Start of Block
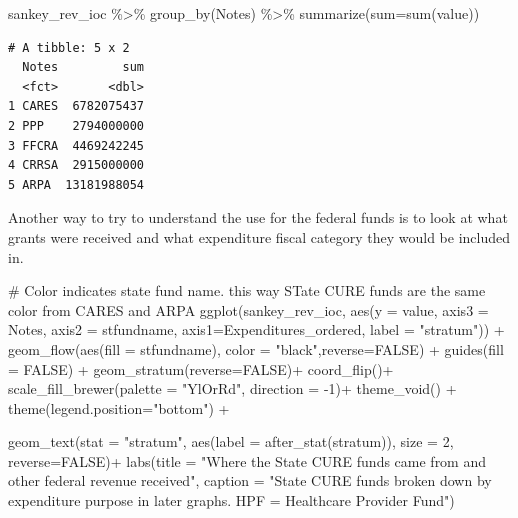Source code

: \documentclass[
  letterpaper,
  DIV=11,
  numbers=noendperiod]{scrreport}
\newenvironment{Shaded}{\begin{snugshade}}{\end{snugshade}}
\newcommand{\AttributeTok}[1]{\textcolor[rgb]{0.40,0.45,0.13}{#1}}
\newcommand{\CommentTok}[1]{\textcolor[rgb]{0.37,0.37,0.37}{#1}}
\newcommand{\ConstantTok}[1]{\textcolor[rgb]{0.56,0.35,0.01}{#1}}
\newcommand{\DecValTok}[1]{\textcolor[rgb]{0.68,0.00,0.00}{#1}}
\newcommand{\FunctionTok}[1]{\textcolor[rgb]{0.28,0.35,0.67}{#1}}
\newcommand{\NormalTok}[1]{\textcolor[rgb]{0.00,0.23,0.31}{#1}}
\newcommand{\SpecialCharTok}[1]{\textcolor[rgb]{0.37,0.37,0.37}{#1}}
\newcommand{\StringTok}[1]{\textcolor[rgb]{0.13,0.47,0.30}{#1}}
\begin{document}
\begin{Shaded}
\begin{Highlighting}[]
\NormalTok{sankey\_rev\_ioc }\SpecialCharTok{\%\textgreater{}\%} \FunctionTok{group\_by}\NormalTok{(Notes) }\SpecialCharTok{\%\textgreater{}\%} 
  \FunctionTok{summarize}\NormalTok{(}\AttributeTok{sum=}\FunctionTok{sum}\NormalTok{(value))}
\end{Highlighting}
\end{Shaded}

\begin{verbatim}
# A tibble: 5 x 2
  Notes         sum
  <fct>       <dbl>
1 CARES  6782075437
2 PPP    2794000000
3 FFCRA  4469242245
4 CRRSA  2915000000
5 ARPA  13181988054
\end{verbatim}

Another way to try to understand the use for the federal funds is to
look at what grants were received and what expenditure fiscal category
they would be included in.

\begin{Shaded}
\begin{Highlighting}[]
\CommentTok{\# Color indicates state fund name. this way STate CURE funds are the same color from CARES and ARPA}
\FunctionTok{ggplot}\NormalTok{(sankey\_rev\_ioc, }
       \FunctionTok{aes}\NormalTok{(}\AttributeTok{y =}\NormalTok{ value, }\AttributeTok{axis3 =}\NormalTok{ Notes, }\AttributeTok{axis2 =}\NormalTok{ stfundname, }\AttributeTok{axis1=}\NormalTok{Expenditures\_ordered, }\AttributeTok{label =} \StringTok{"stratum"}\NormalTok{)) }\SpecialCharTok{+}
  \FunctionTok{geom\_flow}\NormalTok{(}\FunctionTok{aes}\NormalTok{(}\AttributeTok{fill =}\NormalTok{ stfundname), }\AttributeTok{color =} \StringTok{"black"}\NormalTok{,}\AttributeTok{reverse=}\ConstantTok{FALSE}\NormalTok{) }\SpecialCharTok{+}
  \FunctionTok{guides}\NormalTok{(}\AttributeTok{fill =} \ConstantTok{FALSE}\NormalTok{) }\SpecialCharTok{+}   
  \FunctionTok{geom\_stratum}\NormalTok{(}\AttributeTok{reverse=}\ConstantTok{FALSE}\NormalTok{)}\SpecialCharTok{+}
\FunctionTok{coord\_flip}\NormalTok{()}\SpecialCharTok{+}
   \FunctionTok{scale\_fill\_brewer}\NormalTok{(}\AttributeTok{palette =} \StringTok{"YlOrRd"}\NormalTok{, }\AttributeTok{direction =} \SpecialCharTok{{-}}\DecValTok{1}\NormalTok{)}\SpecialCharTok{+}
  \FunctionTok{theme\_void}\NormalTok{() }\SpecialCharTok{+}  
  \FunctionTok{theme}\NormalTok{(}\AttributeTok{legend.position=}\StringTok{"bottom"}\NormalTok{) }\SpecialCharTok{+}

  \FunctionTok{geom\_text}\NormalTok{(}\AttributeTok{stat =} \StringTok{"stratum"}\NormalTok{, }\FunctionTok{aes}\NormalTok{(}\AttributeTok{label =} \FunctionTok{after\_stat}\NormalTok{(stratum)), }\AttributeTok{size =} \DecValTok{2}\NormalTok{, }\AttributeTok{reverse=}\ConstantTok{FALSE}\NormalTok{)}\SpecialCharTok{+}
  \FunctionTok{labs}\NormalTok{(}\AttributeTok{title =} \StringTok{"Where the State CURE funds came from and other federal revenue received"}\NormalTok{,}
       \AttributeTok{caption =} \StringTok{"State CURE funds broken down by expenditure purpose in later graphs.}
\StringTok{       HPF = Healthcare Provider Fund"}\NormalTok{)}
\end{Highlighting}
\end{Shaded}
\end{document}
End of Block
[Brief] Print all entries exactly; skip the pictures.

[Solution to this exercise]
Source code

: \documentclass[
  letterpaper,
  DIV=11,
  numbers=noendperiod]{scrreport}
\newenvironment{Shaded}{\begin{snugshade}}{\end{snugshade}}
\newcommand{\AttributeTok}[1]{\textcolor[rgb]{0.40,0.45,0.13}{#1}}
\newcommand{\CommentTok}[1]{\textcolor[rgb]{0.37,0.37,0.37}{#1}}
\newcommand{\ConstantTok}[1]{\textcolor[rgb]{0.56,0.35,0.01}{#1}}
\newcommand{\DecValTok}[1]{\textcolor[rgb]{0.68,0.00,0.00}{#1}}
\newcommand{\FunctionTok}[1]{\textcolor[rgb]{0.28,0.35,0.67}{#1}}
\newcommand{\NormalTok}[1]{\textcolor[rgb]{0.00,0.23,0.31}{#1}}
\newcommand{\SpecialCharTok}[1]{\textcolor[rgb]{0.37,0.37,0.37}{#1}}
\newcommand{\StringTok}[1]{\textcolor[rgb]{0.13,0.47,0.30}{#1}}
\begin{document}
\begin{Shaded}
\begin{Highlighting}[]
\NormalTok{sankey\_rev\_ioc }\SpecialCharTok{\%\textgreater{}\%} \FunctionTok{group\_by}\NormalTok{(Notes) }\SpecialCharTok{\%\textgreater{}\%} 
  \FunctionTok{summarize}\NormalTok{(}\AttributeTok{sum=}\FunctionTok{sum}\NormalTok{(value))}
\end{Highlighting}
\end{Shaded}

\begin{verbatim}
# A tibble: 5 x 2
  Notes         sum
  <fct>       <dbl>
1 CARES  6782075437
2 PPP    2794000000
3 FFCRA  4469242245
4 CRRSA  2915000000
5 ARPA  13181988054
\end{verbatim}

Another way to try to understand the use for the federal funds is to
look at what grants were received and what expenditure fiscal category
they would be included in.

\begin{Shaded}
\begin{Highlighting}[]
\CommentTok{\# Color indicates state fund name. this way STate CURE funds are the same color from CARES and ARPA}
\FunctionTok{ggplot}\NormalTok{(sankey\_rev\_ioc, }
       \FunctionTok{aes}\NormalTok{(}\AttributeTok{y =}\NormalTok{ value, }\AttributeTok{axis3 =}\NormalTok{ Notes, }\AttributeTok{axis2 =}\NormalTok{ stfundname, }\AttributeTok{axis1=}\NormalTok{Expenditures\_ordered, }\AttributeTok{label =} \StringTok{"stratum"}\NormalTok{)) }\SpecialCharTok{+}
  \FunctionTok{geom\_flow}\NormalTok{(}\FunctionTok{aes}\NormalTok{(}\AttributeTok{fill =}\NormalTok{ stfundname), }\AttributeTok{color =} \StringTok{"black"}\NormalTok{,}\AttributeTok{reverse=}\ConstantTok{FALSE}\NormalTok{) }\SpecialCharTok{+}
  \FunctionTok{guides}\NormalTok{(}\AttributeTok{fill =} \ConstantTok{FALSE}\NormalTok{) }\SpecialCharTok{+}   
  \FunctionTok{geom\_stratum}\NormalTok{(}\AttributeTok{reverse=}\ConstantTok{FALSE}\NormalTok{)}\SpecialCharTok{+}
\FunctionTok{coord\_flip}\NormalTok{()}\SpecialCharTok{+}
   \FunctionTok{scale\_fill\_brewer}\NormalTok{(}\AttributeTok{palette =} \StringTok{"YlOrRd"}\NormalTok{, }\AttributeTok{direction =} \SpecialCharTok{{-}}\DecValTok{1}\NormalTok{)}\SpecialCharTok{+}
  \FunctionTok{theme\_void}\NormalTok{() }\SpecialCharTok{+}  
  \FunctionTok{theme}\NormalTok{(}\AttributeTok{legend.position=}\StringTok{"bottom"}\NormalTok{) }\SpecialCharTok{+}

  \FunctionTok{geom\_text}\NormalTok{(}\AttributeTok{stat =} \StringTok{"stratum"}\NormalTok{, }\FunctionTok{aes}\NormalTok{(}\AttributeTok{label =} \FunctionTok{after\_stat}\NormalTok{(stratum)), }\AttributeTok{size =} \DecValTok{2}\NormalTok{, }\AttributeTok{reverse=}\ConstantTok{FALSE}\NormalTok{)}\SpecialCharTok{+}
  \FunctionTok{labs}\NormalTok{(}\AttributeTok{title =} \StringTok{"Where the State CURE funds came from and other federal revenue received"}\NormalTok{,}
       \AttributeTok{caption =} \StringTok{"State CURE funds broken down by expenditure purpose in later graphs.}
\StringTok{       HPF = Healthcare Provider Fund"}\NormalTok{)}
\end{Highlighting}
\end{Shaded}
\end{document}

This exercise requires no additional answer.